» WHAT YOU HAVE TO DO: Every entry, from the first line to the last, should be output exactly.

» ENTRIES SUPPLIED:
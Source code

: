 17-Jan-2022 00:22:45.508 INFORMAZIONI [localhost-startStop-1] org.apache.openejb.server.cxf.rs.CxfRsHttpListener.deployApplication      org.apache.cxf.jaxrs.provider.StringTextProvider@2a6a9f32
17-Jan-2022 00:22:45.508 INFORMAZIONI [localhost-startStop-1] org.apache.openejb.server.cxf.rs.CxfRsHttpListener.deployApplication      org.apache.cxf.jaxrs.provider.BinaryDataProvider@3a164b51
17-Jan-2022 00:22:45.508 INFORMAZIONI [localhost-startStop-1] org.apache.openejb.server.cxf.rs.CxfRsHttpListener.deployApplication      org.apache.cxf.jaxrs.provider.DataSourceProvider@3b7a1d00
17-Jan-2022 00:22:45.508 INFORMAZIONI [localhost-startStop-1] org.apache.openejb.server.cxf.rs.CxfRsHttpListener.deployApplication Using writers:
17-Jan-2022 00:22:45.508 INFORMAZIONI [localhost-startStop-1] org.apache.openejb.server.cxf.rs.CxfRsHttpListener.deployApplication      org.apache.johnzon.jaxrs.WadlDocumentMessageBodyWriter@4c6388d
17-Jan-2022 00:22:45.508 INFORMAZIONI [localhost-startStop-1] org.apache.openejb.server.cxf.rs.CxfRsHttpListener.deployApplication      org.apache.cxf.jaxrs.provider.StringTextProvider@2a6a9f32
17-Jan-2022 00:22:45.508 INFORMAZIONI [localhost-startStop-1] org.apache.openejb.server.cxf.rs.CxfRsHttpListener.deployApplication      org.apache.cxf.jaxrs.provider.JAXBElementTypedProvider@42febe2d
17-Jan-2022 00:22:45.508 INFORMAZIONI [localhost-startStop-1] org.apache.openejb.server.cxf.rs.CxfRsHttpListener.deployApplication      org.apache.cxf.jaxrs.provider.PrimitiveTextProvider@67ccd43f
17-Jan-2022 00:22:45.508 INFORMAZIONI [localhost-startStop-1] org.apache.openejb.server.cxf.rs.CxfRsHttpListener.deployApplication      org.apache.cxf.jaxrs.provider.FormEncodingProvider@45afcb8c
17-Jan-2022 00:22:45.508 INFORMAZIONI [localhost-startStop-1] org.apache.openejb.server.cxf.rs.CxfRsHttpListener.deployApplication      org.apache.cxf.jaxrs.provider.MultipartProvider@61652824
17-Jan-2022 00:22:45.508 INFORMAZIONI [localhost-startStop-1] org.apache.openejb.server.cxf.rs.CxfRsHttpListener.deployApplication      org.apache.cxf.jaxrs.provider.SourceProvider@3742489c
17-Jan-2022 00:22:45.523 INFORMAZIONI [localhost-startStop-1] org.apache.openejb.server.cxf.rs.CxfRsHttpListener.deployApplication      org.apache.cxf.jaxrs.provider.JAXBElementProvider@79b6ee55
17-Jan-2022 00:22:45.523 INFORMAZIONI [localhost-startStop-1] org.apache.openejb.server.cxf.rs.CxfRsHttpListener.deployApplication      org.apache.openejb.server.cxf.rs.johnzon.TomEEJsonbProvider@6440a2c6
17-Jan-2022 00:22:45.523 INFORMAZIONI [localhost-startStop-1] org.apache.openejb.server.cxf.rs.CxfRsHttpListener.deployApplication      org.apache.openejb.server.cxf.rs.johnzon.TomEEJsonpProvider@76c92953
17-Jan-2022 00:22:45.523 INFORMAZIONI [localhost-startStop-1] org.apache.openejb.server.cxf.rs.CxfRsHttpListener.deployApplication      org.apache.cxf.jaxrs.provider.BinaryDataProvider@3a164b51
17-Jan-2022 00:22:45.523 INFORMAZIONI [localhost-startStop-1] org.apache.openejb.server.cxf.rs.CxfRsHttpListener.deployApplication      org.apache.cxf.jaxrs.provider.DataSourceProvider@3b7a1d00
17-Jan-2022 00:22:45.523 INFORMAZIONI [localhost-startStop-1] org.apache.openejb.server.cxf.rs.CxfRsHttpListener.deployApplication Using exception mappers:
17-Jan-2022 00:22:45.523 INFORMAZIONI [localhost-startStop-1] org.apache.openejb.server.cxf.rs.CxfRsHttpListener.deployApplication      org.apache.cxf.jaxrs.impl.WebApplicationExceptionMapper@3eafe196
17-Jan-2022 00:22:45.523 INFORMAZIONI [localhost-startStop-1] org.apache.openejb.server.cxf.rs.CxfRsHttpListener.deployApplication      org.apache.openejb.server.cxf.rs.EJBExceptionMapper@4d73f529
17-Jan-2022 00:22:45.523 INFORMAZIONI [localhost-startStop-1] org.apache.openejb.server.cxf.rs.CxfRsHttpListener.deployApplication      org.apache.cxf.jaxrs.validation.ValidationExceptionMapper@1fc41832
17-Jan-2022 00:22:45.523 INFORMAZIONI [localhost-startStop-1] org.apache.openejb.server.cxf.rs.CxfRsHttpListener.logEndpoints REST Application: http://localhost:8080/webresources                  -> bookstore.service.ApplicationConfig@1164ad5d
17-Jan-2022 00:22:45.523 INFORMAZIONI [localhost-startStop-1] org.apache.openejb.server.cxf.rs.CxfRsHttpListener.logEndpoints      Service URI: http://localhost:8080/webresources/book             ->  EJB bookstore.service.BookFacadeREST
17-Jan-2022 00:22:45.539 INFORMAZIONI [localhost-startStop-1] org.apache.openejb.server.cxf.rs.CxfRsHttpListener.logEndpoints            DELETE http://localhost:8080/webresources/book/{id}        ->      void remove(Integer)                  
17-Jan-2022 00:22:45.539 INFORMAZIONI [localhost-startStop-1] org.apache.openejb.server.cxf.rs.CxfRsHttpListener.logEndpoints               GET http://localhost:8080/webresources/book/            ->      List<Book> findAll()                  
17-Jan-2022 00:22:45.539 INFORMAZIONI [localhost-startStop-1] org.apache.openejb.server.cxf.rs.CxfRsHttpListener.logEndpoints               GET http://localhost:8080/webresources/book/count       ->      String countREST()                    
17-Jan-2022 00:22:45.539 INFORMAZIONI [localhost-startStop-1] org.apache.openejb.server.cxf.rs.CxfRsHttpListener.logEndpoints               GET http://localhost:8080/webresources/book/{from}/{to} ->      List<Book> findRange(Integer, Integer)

» ANSWER BOX:
Source code

: 17-Jan-2022 00:22:45.508 INFORMAZIONI [localhost-startStop-1] org.apache.openejb.server.cxf.rs.CxfRsHttpListener.deployApplication      org.apache.cxf.jaxrs.provider.StringTextProvider@2a6a9f32
17-Jan-2022 00:22:45.508 INFORMAZIONI [localhost-startStop-1] org.apache.openejb.server.cxf.rs.CxfRsHttpListener.deployApplication      org.apache.cxf.jaxrs.provider.BinaryDataProvider@3a164b51
17-Jan-2022 00:22:45.508 INFORMAZIONI [localhost-startStop-1] org.apache.openejb.server.cxf.rs.CxfRsHttpListener.deployApplication      org.apache.cxf.jaxrs.provider.DataSourceProvider@3b7a1d00
17-Jan-2022 00:22:45.508 INFORMAZIONI [localhost-startStop-1] org.apache.openejb.server.cxf.rs.CxfRsHttpListener.deployApplication Using writers:
17-Jan-2022 00:22:45.508 INFORMAZIONI [localhost-startStop-1] org.apache.openejb.server.cxf.rs.CxfRsHttpListener.deployApplication      org.apache.johnzon.jaxrs.WadlDocumentMessageBodyWriter@4c6388d
17-Jan-2022 00:22:45.508 INFORMAZIONI [localhost-startStop-1] org.apache.openejb.server.cxf.rs.CxfRsHttpListener.deployApplication      org.apache.cxf.jaxrs.provider.StringTextProvider@2a6a9f32
17-Jan-2022 00:22:45.508 INFORMAZIONI [localhost-startStop-1] org.apache.openejb.server.cxf.rs.CxfRsHttpListener.deployApplication      org.apache.cxf.jaxrs.provider.JAXBElementTypedProvider@42febe2d
17-Jan-2022 00:22:45.508 INFORMAZIONI [localhost-startStop-1] org.apache.openejb.server.cxf.rs.CxfRsHttpListener.deployApplication      org.apache.cxf.jaxrs.provider.PrimitiveTextProvider@67ccd43f
17-Jan-2022 00:22:45.508 INFORMAZIONI [localhost-startStop-1] org.apache.openejb.server.cxf.rs.CxfRsHttpListener.deployApplication      org.apache.cxf.jaxrs.provider.FormEncodingProvider@45afcb8c
17-Jan-2022 00:22:45.508 INFORMAZIONI [localhost-startStop-1] org.apache.openejb.server.cxf.rs.CxfRsHttpListener.deployApplication      org.apache.cxf.jaxrs.provider.MultipartProvider@61652824
17-Jan-2022 00:22:45.508 INFORMAZIONI [localhost-startStop-1] org.apache.openejb.server.cxf.rs.CxfRsHttpListener.deployApplication      org.apache.cxf.jaxrs.provider.SourceProvider@3742489c
17-Jan-2022 00:22:45.523 INFORMAZIONI [localhost-startStop-1] org.apache.openejb.server.cxf.rs.CxfRsHttpListener.deployApplication      org.apache.cxf.jaxrs.provider.JAXBElementProvider@79b6ee55
17-Jan-2022 00:22:45.523 INFORMAZIONI [localhost-startStop-1] org.apache.openejb.server.cxf.rs.CxfRsHttpListener.deployApplication      org.apache.openejb.server.cxf.rs.johnzon.TomEEJsonbProvider@6440a2c6
17-Jan-2022 00:22:45.523 INFORMAZIONI [localhost-startStop-1] org.apache.openejb.server.cxf.rs.CxfRsHttpListener.deployApplication      org.apache.openejb.server.cxf.rs.johnzon.TomEEJsonpProvider@76c92953
17-Jan-2022 00:22:45.523 INFORMAZIONI [localhost-startStop-1] org.apache.openejb.server.cxf.rs.CxfRsHttpListener.deployApplication      org.apache.cxf.jaxrs.provider.BinaryDataProvider@3a164b51
17-Jan-2022 00:22:45.523 INFORMAZIONI [localhost-startStop-1] org.apache.openejb.server.cxf.rs.CxfRsHttpListener.deployApplication      org.apache.cxf.jaxrs.provider.DataSourceProvider@3b7a1d00
17-Jan-2022 00:22:45.523 INFORMAZIONI [localhost-startStop-1] org.apache.openejb.server.cxf.rs.CxfRsHttpListener.deployApplication Using exception mappers:
17-Jan-2022 00:22:45.523 INFORMAZIONI [localhost-startStop-1] org.apache.openejb.server.cxf.rs.CxfRsHttpListener.deployApplication      org.apache.cxf.jaxrs.impl.WebApplicationExceptionMapper@3eafe196
17-Jan-2022 00:22:45.523 INFORMAZIONI [localhost-startStop-1] org.apache.openejb.server.cxf.rs.CxfRsHttpListener.deployApplication      org.apache.openejb.server.cxf.rs.EJBExceptionMapper@4d73f529
17-Jan-2022 00:22:45.523 INFORMAZIONI [localhost-startStop-1] org.apache.openejb.server.cxf.rs.CxfRsHttpListener.deployApplication      org.apache.cxf.jaxrs.validation.ValidationExceptionMapper@1fc41832
17-Jan-2022 00:22:45.523 INFORMAZIONI [localhost-startStop-1] org.apache.openejb.server.cxf.rs.CxfRsHttpListener.logEndpoints REST Application: http://localhost:8080/webresources                  -> bookstore.service.ApplicationConfig@1164ad5d
17-Jan-2022 00:22:45.523 INFORMAZIONI [localhost-startStop-1] org.apache.openejb.server.cxf.rs.CxfRsHttpListener.logEndpoints      Service URI: http://localhost:8080/webresources/book             ->  EJB bookstore.service.BookFacadeREST
17-Jan-2022 00:22:45.539 INFORMAZIONI [localhost-startStop-1] org.apache.openejb.server.cxf.rs.CxfRsHttpListener.logEndpoints            DELETE http://localhost:8080/webresources/book/{id}        ->      void remove(Integer)                  
17-Jan-2022 00:22:45.539 INFORMAZIONI [localhost-startStop-1] org.apache.openejb.server.cxf.rs.CxfRsHttpListener.logEndpoints               GET http://localhost:8080/webresources/book/            ->      List<Book> findAll()                  
17-Jan-2022 00:22:45.539 INFORMAZIONI [localhost-startStop-1] org.apache.openejb.server.cxf.rs.CxfRsHttpListener.logEndpoints               GET http://localhost:8080/webresources/book/count       ->      String countREST()                    
17-Jan-2022 00:22:45.539 INFORMAZIONI [localhost-startStop-1] org.apache.openejb.server.cxf.rs.CxfRsHttpListener.logEndpoints               GET http://localhost:8080/webresources/book/{from}/{to} ->      List<Book> findRange(Integer, Integer)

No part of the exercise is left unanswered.